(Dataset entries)
····················

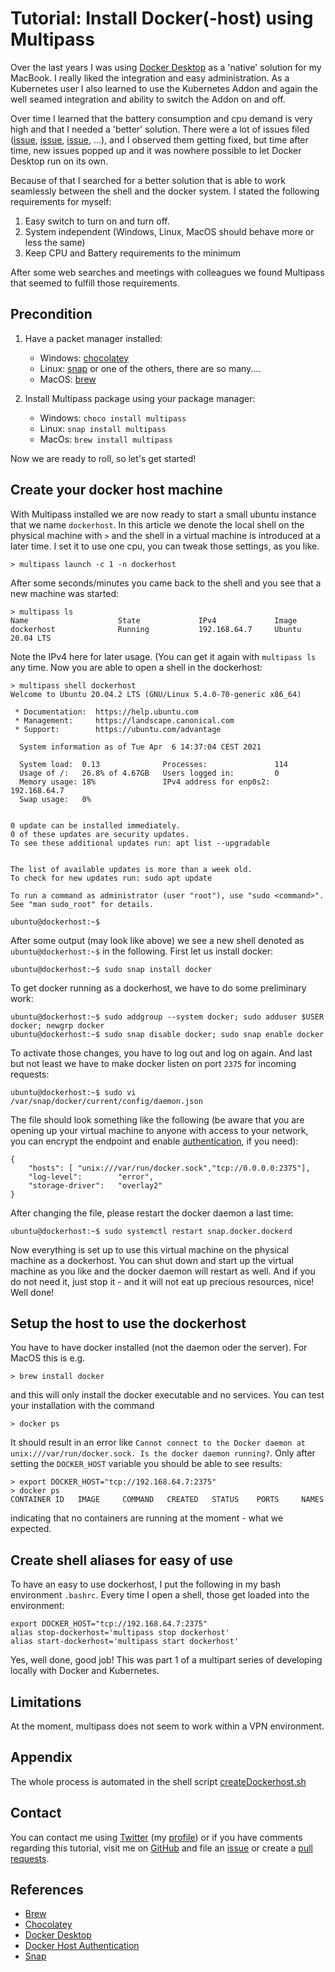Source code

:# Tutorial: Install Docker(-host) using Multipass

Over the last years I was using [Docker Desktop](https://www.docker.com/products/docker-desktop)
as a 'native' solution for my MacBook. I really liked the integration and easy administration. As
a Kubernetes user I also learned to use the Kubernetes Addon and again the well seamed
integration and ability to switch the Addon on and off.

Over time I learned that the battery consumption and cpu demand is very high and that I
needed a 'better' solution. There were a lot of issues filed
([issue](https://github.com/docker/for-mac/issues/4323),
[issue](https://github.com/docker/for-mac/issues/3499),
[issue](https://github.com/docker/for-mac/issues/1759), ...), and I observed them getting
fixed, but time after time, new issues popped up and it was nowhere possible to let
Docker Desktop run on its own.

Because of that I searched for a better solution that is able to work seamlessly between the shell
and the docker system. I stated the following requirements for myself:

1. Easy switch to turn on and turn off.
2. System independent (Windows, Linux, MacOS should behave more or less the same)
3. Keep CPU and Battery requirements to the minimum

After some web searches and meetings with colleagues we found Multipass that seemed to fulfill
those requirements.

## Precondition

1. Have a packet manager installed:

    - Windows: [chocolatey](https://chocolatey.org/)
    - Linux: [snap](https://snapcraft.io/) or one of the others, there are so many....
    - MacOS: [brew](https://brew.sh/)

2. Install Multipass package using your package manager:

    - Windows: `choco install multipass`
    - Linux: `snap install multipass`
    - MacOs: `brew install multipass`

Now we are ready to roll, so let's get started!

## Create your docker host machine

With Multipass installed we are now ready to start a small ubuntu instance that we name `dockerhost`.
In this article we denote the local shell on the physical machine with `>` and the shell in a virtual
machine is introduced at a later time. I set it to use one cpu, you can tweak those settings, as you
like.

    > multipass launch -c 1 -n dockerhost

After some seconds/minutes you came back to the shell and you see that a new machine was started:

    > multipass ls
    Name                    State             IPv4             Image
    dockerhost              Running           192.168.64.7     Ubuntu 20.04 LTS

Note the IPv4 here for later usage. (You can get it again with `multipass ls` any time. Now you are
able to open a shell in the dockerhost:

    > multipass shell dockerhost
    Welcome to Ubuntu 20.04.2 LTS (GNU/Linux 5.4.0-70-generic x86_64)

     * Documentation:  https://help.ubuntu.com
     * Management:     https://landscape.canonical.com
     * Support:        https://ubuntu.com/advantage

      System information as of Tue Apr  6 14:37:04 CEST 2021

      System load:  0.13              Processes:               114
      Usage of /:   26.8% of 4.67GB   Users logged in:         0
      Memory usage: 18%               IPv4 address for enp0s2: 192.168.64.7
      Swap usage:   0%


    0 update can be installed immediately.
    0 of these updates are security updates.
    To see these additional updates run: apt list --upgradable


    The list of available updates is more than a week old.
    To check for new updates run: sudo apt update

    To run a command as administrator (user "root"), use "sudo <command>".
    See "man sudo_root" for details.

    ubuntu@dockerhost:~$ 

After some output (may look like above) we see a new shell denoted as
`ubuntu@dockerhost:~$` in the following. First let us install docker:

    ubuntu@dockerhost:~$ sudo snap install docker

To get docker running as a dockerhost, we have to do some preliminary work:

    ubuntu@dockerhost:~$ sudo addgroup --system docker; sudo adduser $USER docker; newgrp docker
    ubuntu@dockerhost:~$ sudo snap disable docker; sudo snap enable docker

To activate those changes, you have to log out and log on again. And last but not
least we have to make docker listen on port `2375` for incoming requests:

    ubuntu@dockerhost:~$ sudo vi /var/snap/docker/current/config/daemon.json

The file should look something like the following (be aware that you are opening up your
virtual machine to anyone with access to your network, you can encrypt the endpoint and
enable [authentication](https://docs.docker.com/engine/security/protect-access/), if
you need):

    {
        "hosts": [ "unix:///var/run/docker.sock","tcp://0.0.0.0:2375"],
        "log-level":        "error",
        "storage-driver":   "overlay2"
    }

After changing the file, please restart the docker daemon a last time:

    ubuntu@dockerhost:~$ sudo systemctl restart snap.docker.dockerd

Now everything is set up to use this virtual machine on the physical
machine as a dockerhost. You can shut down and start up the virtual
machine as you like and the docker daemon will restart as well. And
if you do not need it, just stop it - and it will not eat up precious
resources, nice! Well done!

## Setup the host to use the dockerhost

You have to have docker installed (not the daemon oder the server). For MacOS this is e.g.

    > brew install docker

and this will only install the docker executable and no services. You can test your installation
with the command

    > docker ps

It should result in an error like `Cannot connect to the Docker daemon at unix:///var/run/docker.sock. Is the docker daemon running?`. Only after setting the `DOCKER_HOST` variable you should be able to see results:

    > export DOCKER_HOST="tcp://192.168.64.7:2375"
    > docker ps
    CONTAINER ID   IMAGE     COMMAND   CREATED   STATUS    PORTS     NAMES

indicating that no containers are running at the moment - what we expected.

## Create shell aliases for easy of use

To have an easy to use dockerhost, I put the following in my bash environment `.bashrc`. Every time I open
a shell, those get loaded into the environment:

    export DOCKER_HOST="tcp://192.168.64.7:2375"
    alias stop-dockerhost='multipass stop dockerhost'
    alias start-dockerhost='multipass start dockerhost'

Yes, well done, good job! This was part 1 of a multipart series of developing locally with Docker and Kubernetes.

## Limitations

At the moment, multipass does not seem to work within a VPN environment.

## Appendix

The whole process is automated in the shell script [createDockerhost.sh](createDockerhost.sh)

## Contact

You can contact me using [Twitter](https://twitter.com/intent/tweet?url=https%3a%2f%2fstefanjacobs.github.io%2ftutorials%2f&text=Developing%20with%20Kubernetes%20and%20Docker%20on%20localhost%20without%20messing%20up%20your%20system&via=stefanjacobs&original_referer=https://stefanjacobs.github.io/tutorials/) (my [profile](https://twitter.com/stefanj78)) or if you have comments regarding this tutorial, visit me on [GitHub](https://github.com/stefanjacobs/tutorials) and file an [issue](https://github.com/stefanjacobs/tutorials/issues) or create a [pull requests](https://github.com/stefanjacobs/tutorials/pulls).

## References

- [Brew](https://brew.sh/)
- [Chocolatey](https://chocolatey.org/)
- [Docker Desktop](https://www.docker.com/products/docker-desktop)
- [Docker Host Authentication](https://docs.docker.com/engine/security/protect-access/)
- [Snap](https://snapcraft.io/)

····················

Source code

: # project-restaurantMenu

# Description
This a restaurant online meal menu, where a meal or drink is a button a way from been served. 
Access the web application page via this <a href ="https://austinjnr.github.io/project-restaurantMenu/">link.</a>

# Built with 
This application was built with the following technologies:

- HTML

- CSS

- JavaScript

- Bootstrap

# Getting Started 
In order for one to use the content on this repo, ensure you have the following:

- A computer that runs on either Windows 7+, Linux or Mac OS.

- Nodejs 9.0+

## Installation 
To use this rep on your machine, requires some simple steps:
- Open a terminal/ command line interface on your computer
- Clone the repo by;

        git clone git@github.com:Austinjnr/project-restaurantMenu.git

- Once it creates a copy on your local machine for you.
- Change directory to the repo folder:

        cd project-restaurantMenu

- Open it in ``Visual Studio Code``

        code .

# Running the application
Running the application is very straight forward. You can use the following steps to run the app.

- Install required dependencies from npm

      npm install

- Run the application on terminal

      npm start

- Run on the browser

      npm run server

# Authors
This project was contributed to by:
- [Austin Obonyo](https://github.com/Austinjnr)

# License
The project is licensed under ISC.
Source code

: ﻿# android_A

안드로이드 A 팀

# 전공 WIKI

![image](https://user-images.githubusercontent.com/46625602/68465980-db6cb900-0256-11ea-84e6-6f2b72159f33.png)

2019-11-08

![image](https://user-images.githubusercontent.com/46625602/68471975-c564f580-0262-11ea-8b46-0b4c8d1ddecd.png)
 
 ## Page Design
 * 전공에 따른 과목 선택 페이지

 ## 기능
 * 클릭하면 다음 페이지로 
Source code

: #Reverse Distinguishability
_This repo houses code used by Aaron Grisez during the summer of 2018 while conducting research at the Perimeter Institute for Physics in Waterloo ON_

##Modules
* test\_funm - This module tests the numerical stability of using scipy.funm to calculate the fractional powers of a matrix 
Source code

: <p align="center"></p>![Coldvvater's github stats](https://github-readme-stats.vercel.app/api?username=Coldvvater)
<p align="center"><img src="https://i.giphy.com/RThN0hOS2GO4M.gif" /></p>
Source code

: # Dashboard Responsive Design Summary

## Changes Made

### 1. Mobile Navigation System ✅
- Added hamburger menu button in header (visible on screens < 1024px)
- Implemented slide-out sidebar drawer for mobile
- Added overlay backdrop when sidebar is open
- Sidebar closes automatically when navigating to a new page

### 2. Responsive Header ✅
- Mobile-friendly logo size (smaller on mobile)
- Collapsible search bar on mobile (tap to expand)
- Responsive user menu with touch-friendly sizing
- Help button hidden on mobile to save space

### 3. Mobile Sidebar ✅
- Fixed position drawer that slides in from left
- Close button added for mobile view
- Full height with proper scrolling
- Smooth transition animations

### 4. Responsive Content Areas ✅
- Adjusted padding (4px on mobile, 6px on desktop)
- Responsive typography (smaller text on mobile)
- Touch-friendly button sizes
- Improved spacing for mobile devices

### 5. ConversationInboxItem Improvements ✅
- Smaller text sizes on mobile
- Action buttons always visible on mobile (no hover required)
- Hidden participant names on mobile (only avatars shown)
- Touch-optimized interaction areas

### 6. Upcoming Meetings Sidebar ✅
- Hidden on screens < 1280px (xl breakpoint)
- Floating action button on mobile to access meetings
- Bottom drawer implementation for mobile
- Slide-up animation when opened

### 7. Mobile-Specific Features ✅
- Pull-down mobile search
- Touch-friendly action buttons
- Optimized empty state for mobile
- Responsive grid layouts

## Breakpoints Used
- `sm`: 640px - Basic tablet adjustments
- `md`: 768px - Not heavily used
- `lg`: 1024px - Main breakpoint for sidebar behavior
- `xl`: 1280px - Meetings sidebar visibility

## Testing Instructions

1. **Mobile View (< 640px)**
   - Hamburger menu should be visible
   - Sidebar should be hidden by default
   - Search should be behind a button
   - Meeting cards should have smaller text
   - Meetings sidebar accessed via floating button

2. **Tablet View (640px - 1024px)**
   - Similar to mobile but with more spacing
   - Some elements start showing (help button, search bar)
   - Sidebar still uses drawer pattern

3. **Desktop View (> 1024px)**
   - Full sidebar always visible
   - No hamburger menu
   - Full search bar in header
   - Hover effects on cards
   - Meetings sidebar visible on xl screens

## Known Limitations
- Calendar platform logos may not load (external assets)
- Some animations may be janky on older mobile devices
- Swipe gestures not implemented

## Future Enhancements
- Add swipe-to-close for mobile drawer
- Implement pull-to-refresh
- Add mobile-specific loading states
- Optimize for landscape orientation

····················

- ABOUT THIS EXERCISE -
All that belongs in the answer is the run of lines above from the line containing "Memory usage: 18%" through the line containing "ubuntu@dockerhost:~$ sudo systemctl", exactly as written.

- WRITTEN SOLUTION -
      Memory usage: 18%               IPv4 address for enp0s2: 192.168.64.7
      Swap usage:   0%


    0 update can be installed immediately.
    0 of these updates are security updates.
    To see these additional updates run: apt list --upgradable


    The list of available updates is more than a week old.
    To check for new updates run: sudo apt update

    To run a command as administrator (user "root"), use "sudo <command>".
    See "man sudo_root" for details.

    ubuntu@dockerhost:~$ 

After some output (may look like above) we see a new shell denoted as
`ubuntu@dockerhost:~$` in the following. First let us install docker:

    ubuntu@dockerhost:~$ sudo snap install docker

To get docker running as a dockerhost, we have to do some preliminary work:

    ubuntu@dockerhost:~$ sudo addgroup --system docker; sudo adduser $USER docker; newgrp docker
    ubuntu@dockerhost:~$ sudo snap disable docker; sudo snap enable docker

To activate those changes, you have to log out and log on again. And last but not
least we have to make docker listen on port `2375` for incoming requests:

    ubuntu@dockerhost:~$ sudo vi /var/snap/docker/current/config/daemon.json

The file should look something like the following (be aware that you are opening up your
virtual machine to anyone with access to your network, you can encrypt the endpoint and
enable [authentication](https://docs.docker.com/engine/security/protect-access/), if
you need):

    {
        "hosts": [ "unix:///var/run/docker.sock","tcp://0.0.0.0:2375"],
        "log-level":        "error",
        "storage-driver":   "overlay2"
    }

After changing the file, please restart the docker daemon a last time:

    ubuntu@dockerhost:~$ sudo systemctl restart snap.docker.dockerd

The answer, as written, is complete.